Como antes se referiu, o requerimento de abertura de instrução formulado pelo assistente deverá consubstanciar uma verdadeira acusação, devendo conter, ainda que de forma sintética, a descrição dos factos de que o arguido é acusado, efectuada discriminada e precisamente com relação a cada um dos actos constitutivos do crime, pelo que se hão-de mencionar todos os elementos da infracção e os factos que o arguido realizou. É perante este quadro e esta factualidade que o arguido deve elaborar a sua estratégia de defesa e que a acusação define e fixa o objecto do processo, limitando a actividade cognitiva e decisória do tribunal, sendo perante essa factualidade que o juiz de instrução determinará os factos que aquele considera suficientemente indiciados e sobre os quais há-de recair a prova nesta fase.
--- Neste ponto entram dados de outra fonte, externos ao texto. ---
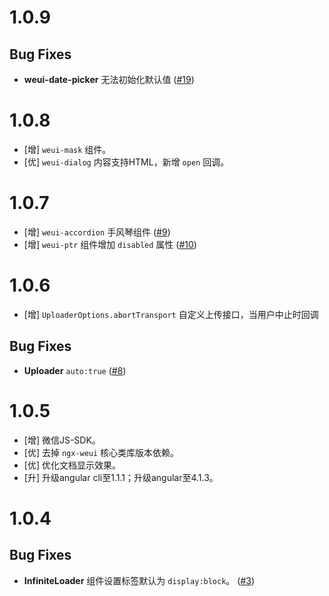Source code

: # 1.0.9

## Bug Fixes

- **weui-date-picker** 无法初始化默认值 ([#19](https://github.com/cipchk/ngx-weui/issues/19))

# 1.0.8

- [增] `weui-mask` 组件。
- [优] `weui-dialog` 内容支持HTML，新增 `open` 回调。

# 1.0.7

- [增] `weui-accordion` 手风琴组件 ([#9](https://github.com/cipchk/ngx-weui/issues/9))
- [增] `weui-ptr` 组件增加 `disabled` 属性 ([#10](https://github.com/cipchk/ngx-weui/issues/10))

# 1.0.6

- [增] `UploaderOptions.abortTransport` 自定义上传接口，当用户中止时回调

## Bug Fixes

- **Uploader** `auto:true` ([#8](https://github.com/cipchk/ngx-weui/issues/8))


# 1.0.5

- [增] 微信JS-SDK。
- [优] 去掉 `ngx-weui` 核心类库版本依赖。
- [优] 优化文档显示效果。
- [升] 升级angular cli至1.1.1；升级angular至4.1.3。

# 1.0.4

## Bug Fixes

- **InfiniteLoader** 组件设置标签默认为 `display:block`。 ([#3](https://github.com/cipchk/ngx-weui/issues/3))

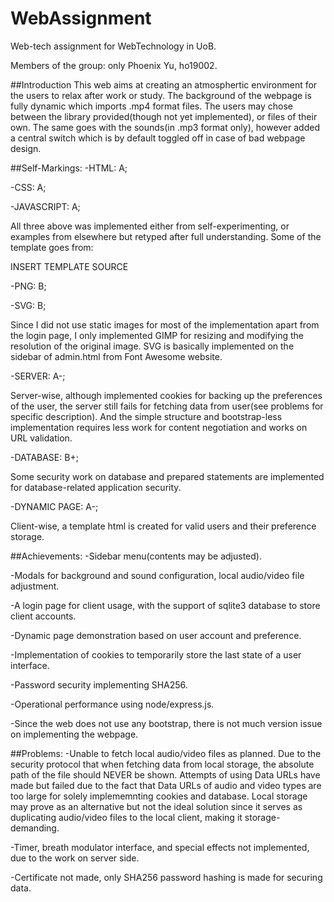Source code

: # WebAssignment
Web-tech assignment for WebTechnology in UoB.

Members of the group: only Phoenix Yu, ho19002.

##Introduction
This web aims at creating an atmosphertic environment for the users to relax after work or study. The background of the webpage is fully dynamic which imports .mp4 format files. The users may chose between the library provided(though not yet implemented), or files of their own. The same goes with the sounds(in .mp3 format only), however added a central switch which is by default toggled off in case of bad webpage design.

##Self-Markings:
-HTML: A;

-CSS: A;

-JAVASCRIPT: A;

All three above was implemented either from self-experimenting, or examples from elsewhere but retyped after full understanding.
Some of the template goes from:

INSERT TEMPLATE SOURCE

-PNG: B;

-SVG: B;

Since I did not use static images for most of the implementation apart from the login page, I only implemented GIMP for resizing and modifying the resolution of the original image. SVG is basically implemented on the sidebar of admin.html from Font Awesome website.

-SERVER: A-;

Server-wise, although implemented cookies for backing up the preferences of the user, the server still fails for fetching data from user(see problems for specific description). And the simple structure and bootstrap-less implementation requires less work for content negotiation and works on URL validation.

-DATABASE: B+;

Some security work on database and prepared statements are implemented for database-related application security.

-DYNAMIC PAGE: A-;

Client-wise, a template html is created for valid users and their preference storage.


##Achievements:
-Sidebar menu(contents may be adjusted).

-Modals for background and sound configuration, local audio/video file adjustment.

-A login page for client usage, with the support of sqlite3 database to store client accounts.

-Dynamic page demonstration based on user account and preference.

-Implementation of cookies to temporarily store the last state of a user interface.

-Password security implementing SHA256.

-Operational performance using node/express.js.

-Since the web does not use any bootstrap, there is not much version issue on implementing the webpage.


##Problems:
-Unable to fetch local audio/video files as planned. Due to the security protocol that when fetching data from local storage, the absolute path of the file should NEVER be shown. Attempts of using Data URLs have made but failed due to the fact that Data URLs of audio and video types are too large for solely implememnting cookies and database. Local storage may prove as an alternative but not the ideal solution since it serves as duplicating audio/video files to the local client, making it storage-demanding.

-Timer, breath modulator interface, and special effects not implemented, due to the work on server side.

-Certificate not made, only SHA256 password hashing is made for securing data.
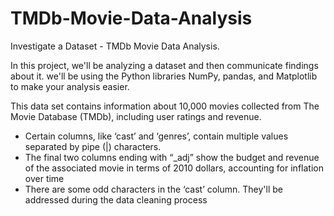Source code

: # TMDb-Movie-Data-Analysis
Investigate a Dataset - TMDb Movie Data Analysis.

In this project, we'll be analyzing a dataset and then communicate findings about it. we'll be using the Python libraries NumPy, pandas, and Matplotlib to make your analysis easier.

This data set contains information about 10,000 movies collected from The Movie Database (TMDb), including user ratings and revenue. 
+ Certain columns, like ‘cast’ and ‘genres’, contain multiple values separated by pipe (|) characters.
+ The final two columns ending with “_adj” show the budget and revenue of the associated movie in terms of 2010 dollars, accounting for inflation over time
+ There are some odd characters in the ‘cast’ column. They'll be addressed during the data cleaning process

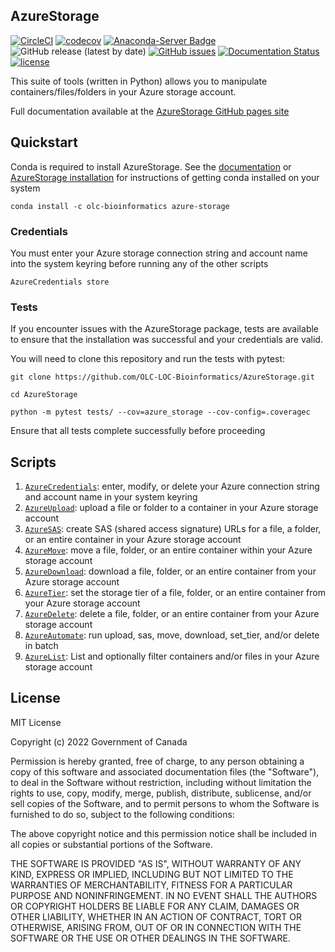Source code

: ## AzureStorage

[![CircleCI](https://circleci.com/gh/OLC-LOC-Bioinformatics/AzureStorage/tree/main.svg?style=shield)](https://circleci.com/gh/OLC-LOC-Bioinformatics/AzureStorage/tree/main)
[![codecov](https://codecov.io/gh/OLC-LOC-Bioinformatics/AzureStorage/branch/main/graph/badge.svg?token=B65SOEV6QE)](https://codecov.io/gh/OLC-LOC-Bioinformatics/AzureStorage)
[![Anaconda-Server Badge](https://img.shields.io/badge/install%20with-conda-brightgreen)](https://anaconda.org/olcbioinformatics/azure_storage)
![GitHub release (latest by date)](https://img.shields.io/github/v/release/OLC-LOC-Bioinformatics/AzureStorage?label=version)
[![GitHub issues](https://img.shields.io/github/issues/OLC-LOC-Bioinformatics/AzureStorage)](https://github.com/OLC-LOC-Bioinformatics/AzureStorage/issues)
[![Documentation Status](https://readthedocs.org/projects/pip/badge/?version=stable)](https://OLC-LOC-Bioinformatics.github.io/AzureStorage/?badge=stable)
[![license](https://img.shields.io/badge/license-MIT-brightgreen)](https://github.com/OLC-LOC-Bioinformatics/AzureStorage/blob/main/LICENSE)

This suite of tools (written in Python) allows you to manipulate containers/files/folders in your Azure storage account.

Full documentation available at the [AzureStorage GitHub pages site](https://OLC-LOC-Bioinformatics.github.io/AzureStorage/)

## Quickstart

Conda is required to install AzureStorage. See the [documentation](http://bioconda.github.io/) or [AzureStorage installation](https://olc-loc-bioinformatics.github.io/AzureStorage/install/) for instructions of getting conda installed on your system

`conda install -c olc-bioinformatics azure-storage`

### Credentials

You must enter your Azure storage connection string and account name into the system keyring before running any of the other scripts

`AzureCredentials store`

### Tests

If you encounter issues with the AzureStorage package, tests are available to ensure that the installation was successful and your credentials are valid.

You will need to clone this repository and run the tests with pytest:


`git clone https://github.com/OLC-LOC-Bioinformatics/AzureStorage.git`

`cd AzureStorage`

`python -m pytest tests/ --cov=azure_storage --cov-config=.coveragec`

Ensure that all tests complete successfully before proceeding

## Scripts

1. [`AzureCredentials`](https://olc-loc-bioinformatics.github.io/AzureStorage/credentials/): enter, modify, or delete your Azure connection string and account name in your system keyring
2. [`AzureUpload`](https://olc-loc-bioinformatics.github.io/AzureStorage/upload/): upload a file or folder to a container in your Azure storage account
3. [`AzureSAS`](https://olc-loc-bioinformatics.github.io/AzureStorage/sas_url/): create SAS (shared access signature) URLs for a file, a folder, or an entire container in your Azure storage account
4. [`AzureMove`](https://olc-loc-bioinformatics.github.io/AzureStorage/move/): move a file, folder, or an entire container within your Azure storage account
5. [`AzureDownload`](https://olc-loc-bioinformatics.github.io/AzureStorage/download/): download a file, folder, or an entire container from your Azure storage account
6. [`AzureTier`](https://olc-loc-bioinformatics.github.io/AzureStorage/set_tier/): set the storage tier of a file, folder, or an entire container from your Azure storage account
7. [`AzureDelete`](https://olc-loc-bioinformatics.github.io/AzureStorage/delete/): delete a file, folder, or an entire container from your Azure storage account
8. [`AzureAutomate`](https://olc-loc-bioinformatics.github.io/AzureStorage/automate/): run upload, sas, move, download, set_tier, and/or delete in batch
9. [`AzureList`](https://olc-loc-bioinformatics.github.io/AzureStorage/list/): List and optionally filter containers and/or files in your Azure storage account

## License

MIT License

Copyright (c) 2022 Government of Canada

Permission is hereby granted, free of charge, to any person obtaining a copy of this software and associated documentation files (the "Software"), to deal in the Software without restriction, including without limitation the rights to use, copy, modify, merge, publish, distribute, sublicense, and/or sell copies of the Software, and to permit persons to whom the Software is furnished to do so, subject to the following conditions:

The above copyright notice and this permission notice shall be included in all copies or substantial portions of the Software.

THE SOFTWARE IS PROVIDED "AS IS", WITHOUT WARRANTY OF ANY KIND, EXPRESS OR IMPLIED, INCLUDING BUT NOT LIMITED TO THE WARRANTIES OF MERCHANTABILITY, FITNESS FOR A PARTICULAR PURPOSE AND NONINFRINGEMENT. IN NO EVENT SHALL THE AUTHORS OR COPYRIGHT HOLDERS BE LIABLE FOR ANY CLAIM, DAMAGES OR OTHER LIABILITY, WHETHER IN AN ACTION OF CONTRACT, TORT OR OTHERWISE, ARISING FROM, OUT OF OR IN CONNECTION WITH THE SOFTWARE OR THE USE OR OTHER DEALINGS IN THE SOFTWARE.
Como também já referimos, a falta de descrição de factos no requerimento de abertura de instrução do assistente constitui ao mesmo tempo a nulidade prevista no artigo 283º, nº 3, alínea b), dada a remissão do artigo 287º, nº 2, e, em conformidade com o nº 3 deste último preceito, causa de rejeição desse requerimento.

É a própria lei processual penal que prevê a consequência da falta de narração dos factos no requerimento de abertura de instrução apresentado pela assistente e sendo a nulidade de conhecimento oficioso.

Pelo que, o requerimento apresentado pela assistente enferma da nulidade, prevista no artigo 283º, nº 3, para que remete o artigo 287º, nº 2, ambos do Código de Processo Penal (só é legalmente admissível a instrução mediante a apresentação de requerimento que obedeça aos requisitos previstos no nº 2 do artigo 287º do Código de Processo Penal).

Pelo exposto, ao abrigo dos citados preceitos legais, indefiro o presente requerimento de abertura de instrução por inadmissibilidade legal.

Custas a suportar pela assistente, fixando-se a taxa de justiça no mínimo, nos termos do disposto no artigo 515º, n.º 1, al. a) e f), do Código de Processo Penal, sem prejuízo do apoio judiciário de que beneficia.

Notifique».

III. Decidindo (e nesta parte seguindo de muito perto o Ac. desta RE proferido no Proc. 1443/09.0TASTB.E1, relatado pelo aqui também relator):

Nos termos do disposto no artº 287º, nº 2 do CPP, o requerimento de abertura da instrução “não está sujeito a formalidades especiais, mas deve conter, em súmula, as razões de facto e de direito de discordância relativamente à acusação ou não acusação, bem como, sempre que disso for caso, a indicação dos actos de instrução que o requerente pretende que o juiz leve a cabo, dos meios de prova que não tenham sido considerados no inquérito e dos factos que, através de uns e de outros, se espera provar, sendo ainda aplicável ao requerimento do assistente o disposto nas alíneas b) e c) do nº 3 do artigo 283º”.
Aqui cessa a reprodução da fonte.